Targeting Pin1 for Modulation of Cell Motility and Cancer Therapy

• Published in: Biomedicines Vol. 9; no. 4; p. 359
• Main Authors: Chuang, Hsiang-Hao, Zhen, Yen-Yi, Tsai, Yu-Chen, Chuang, Cheng-Hao, Huang, Ming-Shyan, Hsiao, Michael, Yang, Chih-Jen
• Format: Journal Article
• Language: English
• Published: Switzerland MDPI AG 31.03.2021; MDPI
• Subjects: Antitumor activity; Binding sites; Breast cancer; Cancer; cancer therapeutics; Cancer therapies; Cell cycle; cell motility; Cell proliferation; cis-trans isomerization; Enzymes; Gene expression; Genomes; Kinases; Localization; Metastases; metastasis; MicroRNAs; Peptides; Peptidylprolyl isomerase; Phosphatase; Phosphorylation; Physiology; Pin1; Pin1 protein; Proline; Protein structure; Proteins; Review; Serine; Signal transduction; Threonine; Transcription factors; Tumorigenesis; cell motility; cancer therapeutics; Pin1; tumorigenesis; metastasis; cis-trans isomerization
• ISSN: 2227-9059; 2227-9059
• DOI: 10.3390/biomedicines9040359

Peptidyl-prolyl cis-trans isomerase NIMA-interacting 1 (Pin1) specifically binds and isomerizes the phosphorylated serine/threonine-proline (pSer/Thr-Pro) motif, which leads to changes in protein conformation and function.

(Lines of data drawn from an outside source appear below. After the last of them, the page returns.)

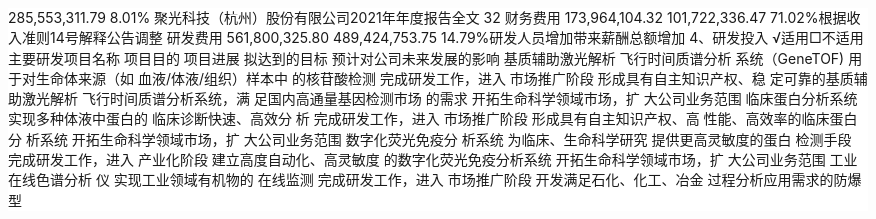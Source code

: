 285,553,311.79
8.01%
聚光科技（杭州）股份有限公司2021年年度报告全文
32
财务费用
173,964,104.32
101,722,336.47
71.02%根据收入准则14号解释公告调整
研发费用
561,800,325.80
489,424,753.75
14.79%研发人员增加带来薪酬总额增加
4、研发投入
√适用□不适用
主要研发项目名称
项目目的
项目进展
拟达到的目标
预计对公司未来发展的影响
基质辅助激光解析
飞行时间质谱分析
系统（GeneTOF)
用于对生命体来源（如
血液/体液/组织）样本中
的核苷酸检测
完成研发工作，进入
市场推广阶段
形成具有自主知识产权、稳
定可靠的基质辅助激光解析
飞行时间质谱分析系统，满
足国内高通量基因检测市场
的需求
开拓生命科学领域市场，扩
大公司业务范围
临床蛋白分析系统
实现多种体液中蛋白的
临床诊断快速、高效分
析
完成研发工作，进入
市场推广阶段
形成具有自主知识产权、高
性能、高效率的临床蛋白分
析系统
开拓生命科学领域市场，扩
大公司业务范围
数字化荧光免疫分
析系统
为临床、生命科学研究
提供更高灵敏度的蛋白
检测手段
完成研发工作，进入
产业化阶段
建立高度自动化、高灵敏度
的数字化荧光免疫分析系统
开拓生命科学领域市场，扩
大公司业务范围
工业在线色谱分析
仪
实现工业领域有机物的
在线监测
完成研发工作，进入
市场推广阶段
开发满足石化、化工、冶金
过程分析应用需求的防爆型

Pin1 is widely overexpressed in cancers and plays an important role in tumorigenesis. Mounting evidence has revealed that targeting Pin1 is a potential therapeutic approach for various cancers by inhibiting cell proliferation, reducing metastasis, and maintaining genome stability. In this review, we summarize the underlying mechanisms of Pin1-mediated upregulation of oncogenes and downregulation of tumor suppressors in cancer development. Furthermore, we also discuss the multiple roles of Pin1 in cancer hallmarks and examine Pin1 as a desirable pharmaceutical target for cancer therapy. We also summarize the recent progress of Pin1-targeted small-molecule compounds for anticancer activity.